[Source texts of formatted documents]
------------

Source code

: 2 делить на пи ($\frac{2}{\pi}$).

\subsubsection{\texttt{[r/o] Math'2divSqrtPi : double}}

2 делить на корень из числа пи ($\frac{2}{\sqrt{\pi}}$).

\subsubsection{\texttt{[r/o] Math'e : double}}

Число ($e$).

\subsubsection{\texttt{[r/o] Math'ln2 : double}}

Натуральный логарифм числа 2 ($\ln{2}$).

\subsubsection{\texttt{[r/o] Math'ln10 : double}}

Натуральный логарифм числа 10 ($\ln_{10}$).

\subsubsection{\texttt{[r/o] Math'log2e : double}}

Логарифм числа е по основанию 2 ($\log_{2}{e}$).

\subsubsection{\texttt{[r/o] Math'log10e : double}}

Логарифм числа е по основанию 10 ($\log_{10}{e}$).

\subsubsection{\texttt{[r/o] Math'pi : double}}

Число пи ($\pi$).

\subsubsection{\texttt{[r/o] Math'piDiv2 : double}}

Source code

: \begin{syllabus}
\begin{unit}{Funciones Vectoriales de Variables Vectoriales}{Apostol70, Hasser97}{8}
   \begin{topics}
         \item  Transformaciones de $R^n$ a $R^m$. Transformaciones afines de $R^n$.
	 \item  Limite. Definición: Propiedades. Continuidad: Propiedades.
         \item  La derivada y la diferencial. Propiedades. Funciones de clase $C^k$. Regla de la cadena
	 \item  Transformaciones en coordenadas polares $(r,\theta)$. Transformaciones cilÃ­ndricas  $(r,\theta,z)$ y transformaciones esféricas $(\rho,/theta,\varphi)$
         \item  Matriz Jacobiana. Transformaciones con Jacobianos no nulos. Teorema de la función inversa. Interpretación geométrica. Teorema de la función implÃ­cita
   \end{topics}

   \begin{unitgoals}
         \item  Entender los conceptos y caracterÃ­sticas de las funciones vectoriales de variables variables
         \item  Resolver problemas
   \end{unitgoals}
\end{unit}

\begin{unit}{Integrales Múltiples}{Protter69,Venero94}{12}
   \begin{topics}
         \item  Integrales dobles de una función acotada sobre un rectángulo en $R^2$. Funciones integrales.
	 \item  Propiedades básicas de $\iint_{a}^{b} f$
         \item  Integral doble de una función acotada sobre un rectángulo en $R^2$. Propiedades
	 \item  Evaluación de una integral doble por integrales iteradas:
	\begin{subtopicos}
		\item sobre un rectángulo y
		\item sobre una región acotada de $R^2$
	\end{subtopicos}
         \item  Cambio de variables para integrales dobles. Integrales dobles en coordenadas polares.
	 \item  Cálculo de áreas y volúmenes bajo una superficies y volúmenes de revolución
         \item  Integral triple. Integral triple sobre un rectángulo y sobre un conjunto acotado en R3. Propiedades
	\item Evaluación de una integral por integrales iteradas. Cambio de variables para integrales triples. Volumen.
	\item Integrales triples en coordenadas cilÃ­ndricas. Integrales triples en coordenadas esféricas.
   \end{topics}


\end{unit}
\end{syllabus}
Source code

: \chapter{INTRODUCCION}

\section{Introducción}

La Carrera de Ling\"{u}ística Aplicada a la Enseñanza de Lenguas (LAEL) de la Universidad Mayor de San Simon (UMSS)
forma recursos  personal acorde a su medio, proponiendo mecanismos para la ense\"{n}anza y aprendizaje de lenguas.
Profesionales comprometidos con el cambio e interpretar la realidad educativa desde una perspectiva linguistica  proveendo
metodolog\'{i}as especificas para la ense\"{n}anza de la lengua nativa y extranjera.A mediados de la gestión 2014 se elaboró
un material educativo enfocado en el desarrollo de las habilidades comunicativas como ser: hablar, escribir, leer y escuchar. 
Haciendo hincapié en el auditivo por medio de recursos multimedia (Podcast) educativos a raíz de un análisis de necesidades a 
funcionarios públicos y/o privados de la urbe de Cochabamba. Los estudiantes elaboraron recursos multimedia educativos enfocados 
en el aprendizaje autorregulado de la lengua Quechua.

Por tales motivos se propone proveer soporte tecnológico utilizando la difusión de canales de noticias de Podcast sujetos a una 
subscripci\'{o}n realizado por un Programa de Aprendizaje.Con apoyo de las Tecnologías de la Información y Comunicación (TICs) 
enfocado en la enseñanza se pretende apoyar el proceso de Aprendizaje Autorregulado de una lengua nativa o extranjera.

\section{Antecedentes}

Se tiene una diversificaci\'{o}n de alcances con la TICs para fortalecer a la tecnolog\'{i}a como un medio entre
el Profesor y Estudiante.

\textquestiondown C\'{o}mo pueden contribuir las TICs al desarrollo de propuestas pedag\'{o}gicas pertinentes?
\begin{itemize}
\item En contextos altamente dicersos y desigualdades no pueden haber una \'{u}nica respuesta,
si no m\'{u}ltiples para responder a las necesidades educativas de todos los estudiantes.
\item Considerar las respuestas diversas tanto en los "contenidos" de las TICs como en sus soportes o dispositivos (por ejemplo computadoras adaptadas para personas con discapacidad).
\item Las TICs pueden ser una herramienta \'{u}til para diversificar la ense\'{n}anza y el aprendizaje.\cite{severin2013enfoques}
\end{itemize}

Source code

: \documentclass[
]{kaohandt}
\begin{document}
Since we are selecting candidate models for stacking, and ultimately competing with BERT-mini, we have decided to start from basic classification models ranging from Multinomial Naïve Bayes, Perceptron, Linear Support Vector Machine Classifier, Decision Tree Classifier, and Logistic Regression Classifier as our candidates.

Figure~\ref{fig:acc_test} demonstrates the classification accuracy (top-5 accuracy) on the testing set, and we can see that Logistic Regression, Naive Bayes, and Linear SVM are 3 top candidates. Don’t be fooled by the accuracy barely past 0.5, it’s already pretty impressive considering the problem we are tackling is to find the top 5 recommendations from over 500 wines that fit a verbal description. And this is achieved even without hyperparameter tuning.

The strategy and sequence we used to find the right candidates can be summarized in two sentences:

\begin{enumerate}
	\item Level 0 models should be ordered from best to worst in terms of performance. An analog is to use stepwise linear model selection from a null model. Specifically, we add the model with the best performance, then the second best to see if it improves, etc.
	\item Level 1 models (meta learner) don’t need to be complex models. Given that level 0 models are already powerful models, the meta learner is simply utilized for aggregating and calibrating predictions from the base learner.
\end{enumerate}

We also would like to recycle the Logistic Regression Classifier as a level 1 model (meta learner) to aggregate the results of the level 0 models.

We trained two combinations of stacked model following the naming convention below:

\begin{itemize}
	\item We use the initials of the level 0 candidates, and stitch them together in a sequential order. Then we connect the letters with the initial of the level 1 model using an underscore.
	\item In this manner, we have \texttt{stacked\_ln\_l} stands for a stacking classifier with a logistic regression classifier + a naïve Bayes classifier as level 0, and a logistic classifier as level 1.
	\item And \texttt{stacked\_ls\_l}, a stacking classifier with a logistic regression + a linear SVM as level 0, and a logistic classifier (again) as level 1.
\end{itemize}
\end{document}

------------

Working through the records above, copy each line in which "coordenadas" is found.

▸ Output below:
	 \item  Transformaciones en coordenadas polares $(r,\theta)$. Transformaciones cilÃ­ndricas  $(r,\theta,z)$ y transformaciones esféricas $(\rho,/theta,\varphi)$
         \item  Cambio de variables para integrales dobles. Integrales dobles en coordenadas polares.
	\item Integrales triples en coordenadas cilÃ­ndricas. Integrales triples en coordenadas esféricas.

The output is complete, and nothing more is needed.